Ancient Archer said:


> Mathewsman222, pictures would go a long way towards describing this device. Do you have any?


+1 Kind of lost me along the way!


----------



## ShermanB (Feb 17, 2010)

looks like something I wanna make too. gonna need more detailed steps though because i'm not the best diy'er


----------



## Mathewsman222 (May 20, 2010)

Ancient Archer said:


> Mathewsman222, pictures would go a long way towards describing this device. Do you have any?

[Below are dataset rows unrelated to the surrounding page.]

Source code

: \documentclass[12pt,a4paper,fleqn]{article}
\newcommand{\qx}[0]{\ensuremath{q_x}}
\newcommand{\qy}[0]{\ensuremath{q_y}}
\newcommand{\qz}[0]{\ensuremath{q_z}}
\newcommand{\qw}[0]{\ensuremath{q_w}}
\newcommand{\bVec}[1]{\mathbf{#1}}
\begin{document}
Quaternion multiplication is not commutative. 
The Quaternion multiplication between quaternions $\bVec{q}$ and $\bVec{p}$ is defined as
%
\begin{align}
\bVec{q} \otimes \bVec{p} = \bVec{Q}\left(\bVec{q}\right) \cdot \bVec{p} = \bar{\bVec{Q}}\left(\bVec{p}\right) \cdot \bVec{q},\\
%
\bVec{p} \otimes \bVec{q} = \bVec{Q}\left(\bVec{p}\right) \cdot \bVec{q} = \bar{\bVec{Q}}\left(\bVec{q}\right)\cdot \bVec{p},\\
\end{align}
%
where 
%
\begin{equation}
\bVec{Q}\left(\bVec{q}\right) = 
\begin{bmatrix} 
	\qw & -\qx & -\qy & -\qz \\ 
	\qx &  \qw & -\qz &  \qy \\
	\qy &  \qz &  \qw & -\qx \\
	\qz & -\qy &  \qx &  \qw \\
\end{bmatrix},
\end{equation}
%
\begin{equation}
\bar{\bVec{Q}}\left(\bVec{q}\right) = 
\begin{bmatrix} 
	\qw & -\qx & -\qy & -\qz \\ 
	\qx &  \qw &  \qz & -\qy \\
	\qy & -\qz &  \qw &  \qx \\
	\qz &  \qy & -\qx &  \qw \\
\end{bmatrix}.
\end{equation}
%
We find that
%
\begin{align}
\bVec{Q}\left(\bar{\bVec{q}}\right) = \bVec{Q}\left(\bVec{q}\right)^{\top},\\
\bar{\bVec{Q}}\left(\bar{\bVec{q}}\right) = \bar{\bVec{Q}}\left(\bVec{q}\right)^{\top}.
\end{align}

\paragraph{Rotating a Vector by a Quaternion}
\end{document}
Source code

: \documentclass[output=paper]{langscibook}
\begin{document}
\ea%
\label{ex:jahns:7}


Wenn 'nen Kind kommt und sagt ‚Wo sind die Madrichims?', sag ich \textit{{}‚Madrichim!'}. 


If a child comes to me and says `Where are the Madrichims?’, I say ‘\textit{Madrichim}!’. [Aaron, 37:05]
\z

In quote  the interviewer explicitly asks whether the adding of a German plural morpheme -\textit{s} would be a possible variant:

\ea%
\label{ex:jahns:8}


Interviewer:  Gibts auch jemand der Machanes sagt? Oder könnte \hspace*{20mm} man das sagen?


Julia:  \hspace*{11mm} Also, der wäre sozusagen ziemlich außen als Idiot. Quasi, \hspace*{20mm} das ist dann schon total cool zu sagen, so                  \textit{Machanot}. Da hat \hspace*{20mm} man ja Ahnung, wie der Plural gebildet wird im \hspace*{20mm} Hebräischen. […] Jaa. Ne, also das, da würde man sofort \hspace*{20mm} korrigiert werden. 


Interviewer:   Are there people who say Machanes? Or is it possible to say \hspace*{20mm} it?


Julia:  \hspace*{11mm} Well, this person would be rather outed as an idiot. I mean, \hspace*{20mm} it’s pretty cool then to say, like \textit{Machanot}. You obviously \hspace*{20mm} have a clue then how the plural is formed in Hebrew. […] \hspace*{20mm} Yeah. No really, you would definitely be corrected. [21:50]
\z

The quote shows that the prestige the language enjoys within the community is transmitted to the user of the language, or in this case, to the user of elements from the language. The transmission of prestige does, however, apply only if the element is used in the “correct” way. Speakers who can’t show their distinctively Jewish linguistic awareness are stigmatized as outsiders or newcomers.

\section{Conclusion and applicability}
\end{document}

sorry i dont have any pictures i do not have mine with me so i cannot post any pics but will try to get it for you, but it may be a while, sorry


----------



## Mathewsman222 (May 20, 2010)

also pics would not be of any more help than his pic because they would look the same on the outside but probably a little different on the inside


----------



## ShermanB (Feb 17, 2010)

Mathewsman222 said:


> also pics would not be of any more help than his pic because they would look the same on the outside but probably a little different on the inside


maybe list the steps for us


----------



## Mathewsman222 (May 20, 2010)

ShermanB said:


> maybe list the steps for us


the steps are on the first of my posts on this thread


----------



## Ancient Archer (Sep 25, 2008)

Sorry, didn't notice the link in your original post.


----------



## ShermanB (Feb 17, 2010)

How much did it cost you mathew?


----------



## wsbark01 (Feb 26, 2009)

ttt


----------